__Data shown__

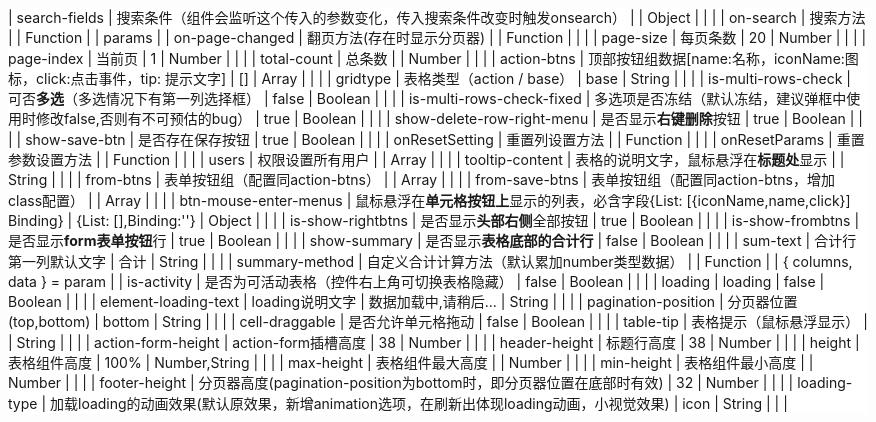 | search-fields              | 搜索条件（组件会监听这个传入的参数变化，传入搜索条件改变时触发onsearch） |                       | Object        |               |                           |
| on-search                  | 搜索方法                                     |                       | Function      |               | params                    |
| on-page-changed            | 翻页方法(存在时显示分页器)                           |                       | Function      |               |                           |
| page-size                  | 每页条数                                     | 20                    | Number        |               |                           |
| page-index                 | 当前页                                      | 1                     | Number        |               |                           |
| total-count                | 总条数                                      |                       | Number        |               |                           |
| action-btns                | 顶部按钮组数据[name:名称，iconName:图标，click:点击事件，tip: 提示文字] | []                    | Array         |               |                           |
| gridtype                   | 表格类型（action / base）                      | base                  | String        |               |                           |
| is-multi-rows-check        | 可否**多选**（多选情况下有第一列选择框）                   | false                 | Boolean       |               |                           |
| is-multi-rows-check-fixed  | 多选项是否冻结（默认冻结，建议弹框中使用时修改false,否则有不可预估的bug） | true                  | Boolean       |               |                           |
| show-delete-row-right-menu | 是否显示**右键删除**按钮                           | true                  | Boolean       |               |                           |
| show-save-btn              | 是否存在保存按钮                                 | true                  | Boolean       |               |                           |
| onResetSetting     | 重置列设置方法          |         | Function      |         |               |
| onResetParams     | 重置参数设置方法          |         | Function      |         |               |
| users                      | 权限设置所有用户                                 |                       | Array         |               |                           |
| tooltip-content            | 表格的说明文字，鼠标悬浮在**标题处**显示                   |                       | String        |               |                           |
| from-btns                  | 表单按钮组（配置同action-btns）                    |                       | Array         |               |                           |
| from-save-btns             | 表单按钮组（配置同action-btns，增加class配置）          |                       | Array         |               |                           |
| btn-mouse-enter-menus      | 鼠标悬浮在**单元格按钮上**显示的列表，必含字段{List: [{iconName,name,click}] Binding} | {List: [],Binding:''} | Object        |               |                           |
| is-show-rightbtns          | 是否显示**头部右侧**全部按钮                         | true                  | Boolean       |               |                           |
| is-show-frombtns           | 是否显示**form表单按钮**行                        | true                  | Boolean       |               |                           |
| show-summary               | 是否显示**表格底部的合计行**                         | false                 | Boolean       |               |                           |
| sum-text                   | 合计行第一列默认文字                               | 合计                    | String        |               |                           |
| summary-method             | 自定义合计计算方法（默认累加number类型数据）                |                       | Function      |               | { columns, data } = param |
| is-activity                | 是否为可活动表格（控件右上角可切换表格隐藏）                   | false                 | Boolean       |               |                           |
| loading                    | loading                                  | false                 | Boolean       |               |                           |
| element-loading-text       | loading说明文字                              | 数据加载中,请稍后...          | String        |               |                           |
| pagination-position        | 分页器位置(top,bottom)                        | bottom                | String        |               |                           |
| cell-draggable             | 是否允许单元格拖动                                | false                 | Boolean       |               |                           |
| table-tip                  | 表格提示（鼠标悬浮显示）                             |                       | String        |               |                           |
| action-form-height         | action-form插槽高度                          | 38                    | Number        |               |                           |
| header-height              | 标题行高度                                    | 38                    | Number        |               |                           |
| height                     | 表格组件高度                                   | 100%                  | Number,String |               |                           |
| max-height                 | 表格组件最大高度                                 |                       | Number        |               |                           |
| min-height                 | 表格组件最小高度                                 |                       | Number        |               |                           |
| footer-height              | 分页器高度(pagination-position为bottom时，即分页器位置在底部时有效) | 32                    | Number        |               |                           |
| loading-type              | 加载loading的动画效果(默认原效果，新增animation选项，在刷新出体现loading动画，小视觉效果) | icon                    | String        |               |                           |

__Assignment__
A precise copy of each record, with the images removed, should be output.

__Exercise response__
 | search-fields              | 搜索条件（组件会监听这个传入的参数变化，传入搜索条件改变时触发onsearch） |                       | Object        |               |                           |
| on-search                  | 搜索方法                                     |                       | Function      |               | params                    |
| on-page-changed            | 翻页方法(存在时显示分页器)                           |                       | Function      |               |                           |
| page-size                  | 每页条数                                     | 20                    | Number        |               |                           |
| page-index                 | 当前页                                      | 1                     | Number        |               |                           |
| total-count                | 总条数                                      |                       | Number        |               |                           |
| action-btns                | 顶部按钮组数据[name:名称，iconName:图标，click:点击事件，tip: 提示文字] | []                    | Array         |               |                           |
| gridtype                   | 表格类型（action / base）                      | base                  | String        |               |                           |
| is-multi-rows-check        | 可否**多选**（多选情况下有第一列选择框）                   | false                 | Boolean       |               |                           |
| is-multi-rows-check-fixed  | 多选项是否冻结（默认冻结，建议弹框中使用时修改false,否则有不可预估的bug） | true                  | Boolean       |               |                           |
| show-delete-row-right-menu | 是否显示**右键删除**按钮                           | true                  | Boolean       |               |                           |
| show-save-btn              | 是否存在保存按钮                                 | true                  | Boolean       |               |                           |
| onResetSetting     | 重置列设置方法          |         | Function      |         |               |
| onResetParams     | 重置参数设置方法          |         | Function      |         |               |
| users                      | 权限设置所有用户                                 |                       | Array         |               |                           |
| tooltip-content            | 表格的说明文字，鼠标悬浮在**标题处**显示                   |                       | String        |               |                           |
| from-btns                  | 表单按钮组（配置同action-btns）                    |                       | Array         |               |                           |
| from-save-btns             | 表单按钮组（配置同action-btns，增加class配置）          |                       | Array         |               |                           |
| btn-mouse-enter-menus      | 鼠标悬浮在**单元格按钮上**显示的列表，必含字段{List: [{iconName,name,click}] Binding} | {List: [],Binding:''} | Object        |               |                           |
| is-show-rightbtns          | 是否显示**头部右侧**全部按钮                         | true                  | Boolean       |               |                           |
| is-show-frombtns           | 是否显示**form表单按钮**行                        | true                  | Boolean       |               |                           |
| show-summary               | 是否显示**表格底部的合计行**                         | false                 | Boolean       |               |                           |
| sum-text                   | 合计行第一列默认文字                               | 合计                    | String        |               |                           |
| summary-method             | 自定义合计计算方法（默认累加number类型数据）                |                       | Function      |               | { columns, data } = param |
| is-activity                | 是否为可活动表格（控件右上角可切换表格隐藏）                   | false                 | Boolean       |               |                           |
| loading                    | loading                                  | false                 | Boolean       |               |                           |
| element-loading-text       | loading说明文字                              | 数据加载中,请稍后...          | String        |               |                           |
| pagination-position        | 分页器位置(top,bottom)                        | bottom                | String        |               |                           |
| cell-draggable             | 是否允许单元格拖动                                | false                 | Boolean       |               |                           |
| table-tip                  | 表格提示（鼠标悬浮显示）                             |                       | String        |               |                           |
| action-form-height         | action-form插槽高度                          | 38                    | Number        |               |                           |
| header-height              | 标题行高度                                    | 38                    | Number        |               |                           |
| height                     | 表格组件高度                                   | 100%                  | Number,String |               |                           |
| max-height                 | 表格组件最大高度                                 |                       | Number        |               |                           |
| min-height                 | 表格组件最小高度                                 |                       | Number        |               |                           |
| footer-height              | 分页器高度(pagination-position为bottom时，即分页器位置在底部时有效) | 32                    | Number        |               |                           |
| loading-type              | 加载loading的动画效果(默认原效果，新增animation选项，在刷新出体现loading动画，小视觉效果) | icon                    | String        |               |                           |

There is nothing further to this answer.